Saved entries

□ □ □ □

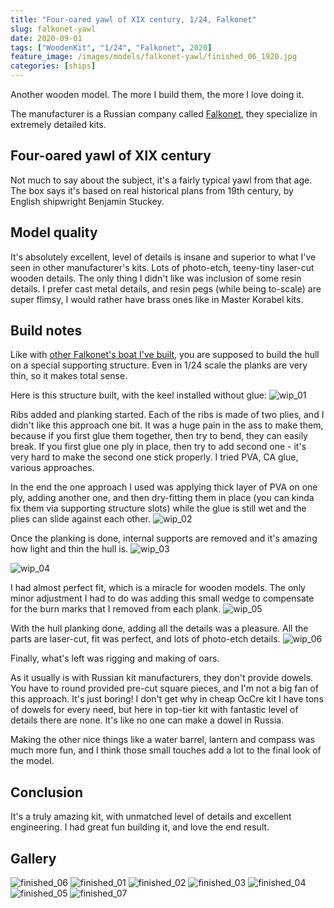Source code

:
 ```yaml
---
title: "Four-oared yawl of XIX century, 1/24, Falkonet"
slug: falkonet-yawl
date: 2020-09-01
tags: ["WoodenKit", "1/24", "Falkonet", 2020]
feature_image: /images/models/falkonet-yawl/finished_06_1920.jpg
categories: [ships]
---
```


Another wooden model. The more I build them, the more I love doing it.

The manufacturer is a Russian company called [Falkonet](http://falkonet.ru), they specialize in extremely detailed kits.

## Four-oared yawl of XIX century
Not much to say about the subject, it's a fairly typical yawl from that age.
The box says it's based on real historical plans from 19th century, by English shipwright Benjamin Stuckey.

## Model quality
It's absolutely excellent, level of details is insane and superior to what I've seen in other manufacturer's kits.
Lots of photo-etch, teeny-tiny laser-cut wooden details. The only thing I didn't like was inclusion of some resin details.
I prefer cast metal details, and resin pegs (while being to-scale) are super flimsy,
I would rather have brass ones like in Master Korabel kits.

## Build notes
Like with [other Falkonet's boat I've built](/models/falkonet-wooden-boat), you are supposed to build the hull on a special supporting structure.
Even in 1/24 scale the planks are very thin, so it makes total sense.

Here is this structure built, with the keel installed without glue:
![wip_01](/images/models/falkonet-yawl/wip_01_1920.jpg)

Ribs added and planking started. Each of the ribs is made of two plies, and I didn't like this approach one bit.
It was a huge pain in the ass to make them, because if you first glue them together, then try to bend, they can easily break.
If you first glue one ply in place, then try to add second one - it's very hard to make the second one stick properly.
I tried PVA, CA glue, various approaches.

In the end the one approach I used was applying thick layer of PVA on one ply, adding another one,
and then dry-fitting them in place (you can kinda fix them via supporting structure slots) while the glue is still wet and the plies can slide against each other.
![wip_02](/images/models/falkonet-yawl/wip_02_1920.jpg)

Once the planking is done, internal supports are removed and it's amazing how light and thin the hull is.
![wip_03](/images/models/falkonet-yawl/wip_03_1920.jpg)

![wip_04](/images/models/falkonet-yawl/wip_04_1920.jpg)

I had almost perfect fit, which is a miracle for wooden models.
The only minor adjustment I had to do was adding this small wedge to compensate for the burn marks that I removed from each plank.
![wip_05](/images/models/falkonet-yawl/wip_05_1920.jpg)

With the hull planking done, adding all the details was a pleasure.
All the parts are laser-cut, fit was perfect, and lots of photo-etch details.
![wip_06](/images/models/falkonet-yawl/wip_06_1920.jpg)

Finally, what's left was rigging and making of oars.

As it usually is with Russian kit manufacturers, they don't provide dowels. You have to round provided pre-cut square pieces,
and I'm not a big fan of this approach. It's just boring! I don't get why in cheap OcCre kit I have tons of dowels for every need,
but here in top-tier kit with fantastic level of details there are none. It's like no one can make a dowel in Russia.

Making the other nice things like a water barrel, lantern and compass was much more fun, and I think those small touches add a lot to the final look of the model.

## Conclusion
It's a truly amazing kit, with unmatched level of details and excellent engineering. I had great fun building it, and love the end result.

## Gallery

![finished_06](/images/models/falkonet-yawl/finished_06_1920.jpg)
![finished_01](/images/models/falkonet-yawl/finished_01_1920.jpg)
![finished_02](/images/models/falkonet-yawl/finished_02_1920.jpg)
![finished_03](/images/models/falkonet-yawl/finished_03_1920.jpg)
![finished_04](/images/models/falkonet-yawl/finished_04_1920.jpg)
![finished_05](/images/models/falkonet-yawl/finished_05_1920.jpg)
![finished_07](/images/models/falkonet-yawl/finished_07_1920.jpg)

□ □ □ □

Task brief: Your task is to reproduce exactly the lines from the start of the data above through the line containing "It's absolutely excellent, level", leaving every picture out.

Exercise output:
Source code

:
 ```yaml
---
title: "Four-oared yawl of XIX century, 1/24, Falkonet"
slug: falkonet-yawl
date: 2020-09-01
tags: ["WoodenKit", "1/24", "Falkonet", 2020]
feature_image: /images/models/falkonet-yawl/finished_06_1920.jpg
categories: [ships]
---
```


Another wooden model. The more I build them, the more I love doing it.

The manufacturer is a Russian company called [Falkonet](http://falkonet.ru), they specialize in extremely detailed kits.

## Four-oared yawl of XIX century
Not much to say about the subject, it's a fairly typical yawl from that age.
The box says it's based on real historical plans from 19th century, by English shipwright Benjamin Stuckey.

## Model quality
It's absolutely excellent, level of details is insane and superior to what I've seen in other manufacturer's kits.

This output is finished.